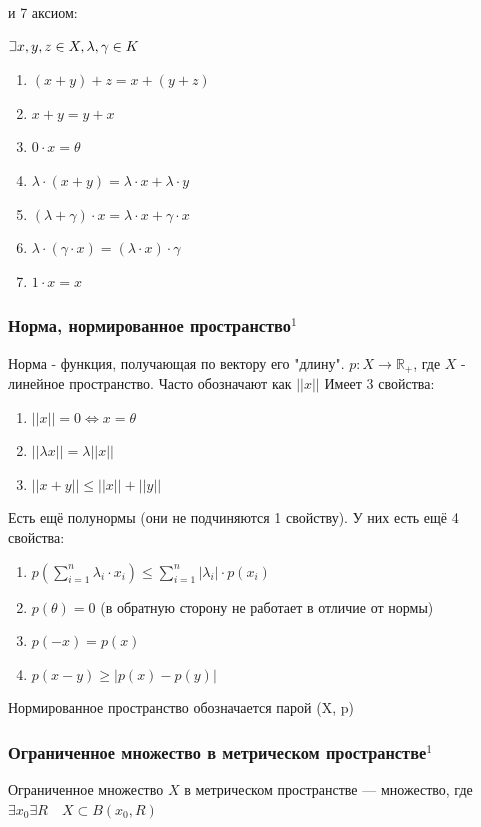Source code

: \documentclass{article}
\def\letus{%
\mathord{\setbox0=\hbox{$\exists$}%
         \hbox{\kern 0.125\wd0%
               \vbox to \ht0{%
                  \hrule width 0.75\wd0%
                  \vfill%
                  \hrule width 0.75\wd0}%
               \vrule height \ht0%
               \kern 0.125\wd0}%
       }%
        }
\begin{document}
и 7 аксиом:

$\letus x, y, z \in X, \lambda, \gamma \in K$
\begin{enumerate}
    \item $(x + y) + z = x + (y + z)$
    \item $x + y = y + x$
    \item $0 \cdot x = \theta$
    \item $\lambda \cdot (x + y) = \lambda \cdot x + \lambda \cdot y$
    \item $(\lambda + \gamma) \cdot x = \lambda \cdot x + \gamma \cdot x$
    \item $\lambda \cdot (\gamma \cdot x) = (\lambda \cdot x) \cdot \gamma$
    \item $1 \cdot x = x$
\end{enumerate}

\subsubsection{Норма, нормированное пространство\texorpdfstring{$^1$}{}}
Норма - функция, получающая по вектору его "длину". $p: X \rightarrow \mathbb{R}_+$, где $X$ - линейное пространство. Часто обозначают как $||x||$ Имеет 3 свойства:
\begin{enumerate}
    \item $||x|| = 0 \Leftrightarrow x = \theta$
    \item $||\lambda x|| = \lambda ||x||$
    \item $||x + y|| \le ||x|| + ||y||$
\end{enumerate}

Есть ещё полунормы (они не подчиняются 1 свойству). У них есть ещё 4 свойства:
\begin{enumerate}
    \item $p(\sum\limits_{i=1}^n \lambda_i \cdot x_i) \le \sum\limits_{i=1}^n |\lambda_i| \cdot p(x_i)$
    \item $p(\theta) = 0$ (в обратную сторону не работает в отличие от нормы)
    \item $p(-x) = p(x)$
    \item $p(x-y) \ge |p(x) - p(y)|$
\end{enumerate}

Нормированное пространство обозначается парой (X, p)

\subsubsection{Ограниченное множество в метрическом пространстве\texorpdfstring{$^1$}{}}
Ограниченное множество $X$ в метрическом пространстве --- множество, где $\exists x_0 \exists R \quad X \subset B(x_0, R)$
\end{document}
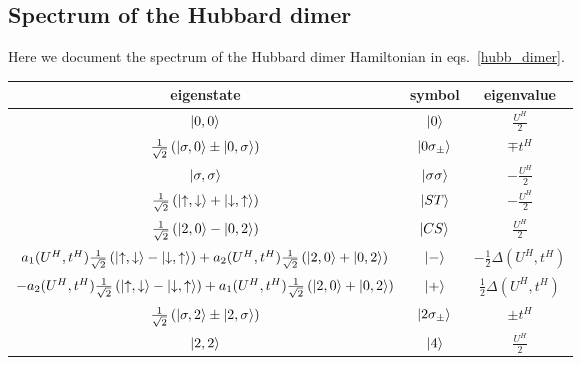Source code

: \documentclass{report}
\numberwithin{equation}{section}
\begin{document}
\begin{appendices}
\section{Spectrum of the Hubbard dimer}
Here we document the spectrum of the Hubbard dimer Hamiltonian in eqs.~\ref{hubb_dimer}.
\begin{center}
	\begin{tabular}{|c|c|c|}
	\hline
	eigenstate & symbol & eigenvalue \\
	\hline
	$\ket{0,0}$ & $\ket{0}$ & \( \frac{U^H}{2}\)\\
	$ \frac{1}{\sqrt 2}\left(\ket{\sigma,0} \pm \ket{0,\sigma}\right)$ & $\ket{0\sigma_\pm}$ & \(\mp t^H\)\\
	$\ket{\sigma,\sigma}$ & $\ket{\sigma\sigma}$ & \( -\frac{U^H}{2}\)\\
	$ \frac{1}{\sqrt 2}\left(\ket{\uparrow,\downarrow} + \ket{\downarrow,\uparrow}\right)$ & $\ket{ST}$ & \( -\frac{U^H}{2}\)\\
	$ \frac{1}{\sqrt 2}\left(\ket{2,0} - \ket{0,2}\right)$ & $\ket{CS}$ & \( \frac{U^H}{2}\)\\
	$a_1(U^H, t^H) \frac{1}{\sqrt 2}\left(\ket{\uparrow,\downarrow} - \ket{\downarrow,\uparrow}\right) + a_2(U^H, t^H)\frac{1}{\sqrt 2}\left(\ket{2,0} + \ket{0,2}\right)$ & $\ket{-}$ & \(-\frac{1}{2}\Delta(U^H, t^H)\)\\
	$-a_2(U^H, t^H) \frac{1}{\sqrt 2}\left(\ket{\uparrow,\downarrow} - \ket{\downarrow,\uparrow}\right) + a_1(U^H, t^H)\frac{1}{\sqrt 2}\left(\ket{2,0} + \ket{0,2}\right)$ & $\ket{+}$ & \(\frac{1}{2}\Delta(U^H, t^H)\)\\
	$ \frac{1}{\sqrt 2}\left(\ket{\sigma,2} \pm \ket{2,\sigma}\right)$ & $\ket{2\sigma_\pm}$ & \(\pm t^H\)\\
	$\ket{2,2}$ & $\ket{4}$ & \( \frac{U^H}{2}\)\\
\hline
	\end{tabular}
	\label{hubb_dim_spectrum}
\end{center}


\end{appendices}
\end{document}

***

A word-for-word copy of the entries is needed, with no pictures in it.

Source code

: \documentclass{article}
\def\letus{%
\mathord{\setbox0=\hbox{$\exists$}%
         \hbox{\kern 0.125\wd0%
               \vbox to \ht0{%
                  \hrule width 0.75\wd0%
                  \vfill%
                  \hrule width 0.75\wd0}%
               \vrule height \ht0%
               \kern 0.125\wd0}%
       }%
        }
\begin{document}
и 7 аксиом:

$\letus x, y, z \in X, \lambda, \gamma \in K$
\begin{enumerate}
    \item $(x + y) + z = x + (y + z)$
    \item $x + y = y + x$
    \item $0 \cdot x = \theta$
    \item $\lambda \cdot (x + y) = \lambda \cdot x + \lambda \cdot y$
    \item $(\lambda + \gamma) \cdot x = \lambda \cdot x + \gamma \cdot x$
    \item $\lambda \cdot (\gamma \cdot x) = (\lambda \cdot x) \cdot \gamma$
    \item $1 \cdot x = x$
\end{enumerate}

\subsubsection{Норма, нормированное пространство\texorpdfstring{$^1$}{}}
Норма - функция, получающая по вектору его "длину". $p: X \rightarrow \mathbb{R}_+$, где $X$ - линейное пространство. Часто обозначают как $||x||$ Имеет 3 свойства:
\begin{enumerate}
    \item $||x|| = 0 \Leftrightarrow x = \theta$
    \item $||\lambda x|| = \lambda ||x||$
    \item $||x + y|| \le ||x|| + ||y||$
\end{enumerate}

Есть ещё полунормы (они не подчиняются 1 свойству). У них есть ещё 4 свойства:
\begin{enumerate}
    \item $p(\sum\limits_{i=1}^n \lambda_i \cdot x_i) \le \sum\limits_{i=1}^n |\lambda_i| \cdot p(x_i)$
    \item $p(\theta) = 0$ (в обратную сторону не работает в отличие от нормы)
    \item $p(-x) = p(x)$
    \item $p(x-y) \ge |p(x) - p(y)|$
\end{enumerate}

Нормированное пространство обозначается парой (X, p)

\subsubsection{Ограниченное множество в метрическом пространстве\texorpdfstring{$^1$}{}}
Ограниченное множество $X$ в метрическом пространстве --- множество, где $\exists x_0 \exists R \quad X \subset B(x_0, R)$
\end{document}
Source code

: \documentclass{report}
\numberwithin{equation}{section}
\begin{document}
\begin{appendices}
\section{Spectrum of the Hubbard dimer}
Here we document the spectrum of the Hubbard dimer Hamiltonian in eqs.~\ref{hubb_dimer}.
\begin{center}
	\begin{tabular}{|c|c|c|}
	\hline
	eigenstate & symbol & eigenvalue \\
	\hline
	$\ket{0,0}$ & $\ket{0}$ & \( \frac{U^H}{2}\)\\
	$ \frac{1}{\sqrt 2}\left(\ket{\sigma,0} \pm \ket{0,\sigma}\right)$ & $\ket{0\sigma_\pm}$ & \(\mp t^H\)\\
	$\ket{\sigma,\sigma}$ & $\ket{\sigma\sigma}$ & \( -\frac{U^H}{2}\)\\
	$ \frac{1}{\sqrt 2}\left(\ket{\uparrow,\downarrow} + \ket{\downarrow,\uparrow}\right)$ & $\ket{ST}$ & \( -\frac{U^H}{2}\)\\
	$ \frac{1}{\sqrt 2}\left(\ket{2,0} - \ket{0,2}\right)$ & $\ket{CS}$ & \( \frac{U^H}{2}\)\\
	$a_1(U^H, t^H) \frac{1}{\sqrt 2}\left(\ket{\uparrow,\downarrow} - \ket{\downarrow,\uparrow}\right) + a_2(U^H, t^H)\frac{1}{\sqrt 2}\left(\ket{2,0} + \ket{0,2}\right)$ & $\ket{-}$ & \(-\frac{1}{2}\Delta(U^H, t^H)\)\\
	$-a_2(U^H, t^H) \frac{1}{\sqrt 2}\left(\ket{\uparrow,\downarrow} - \ket{\downarrow,\uparrow}\right) + a_1(U^H, t^H)\frac{1}{\sqrt 2}\left(\ket{2,0} + \ket{0,2}\right)$ & $\ket{+}$ & \(\frac{1}{2}\Delta(U^H, t^H)\)\\
	$ \frac{1}{\sqrt 2}\left(\ket{\sigma,2} \pm \ket{2,\sigma}\right)$ & $\ket{2\sigma_\pm}$ & \(\pm t^H\)\\
	$\ket{2,2}$ & $\ket{4}$ & \( \frac{U^H}{2}\)\\
\hline
	\end{tabular}
	\label{hubb_dim_spectrum}
\end{center}


\end{appendices}
\end{document}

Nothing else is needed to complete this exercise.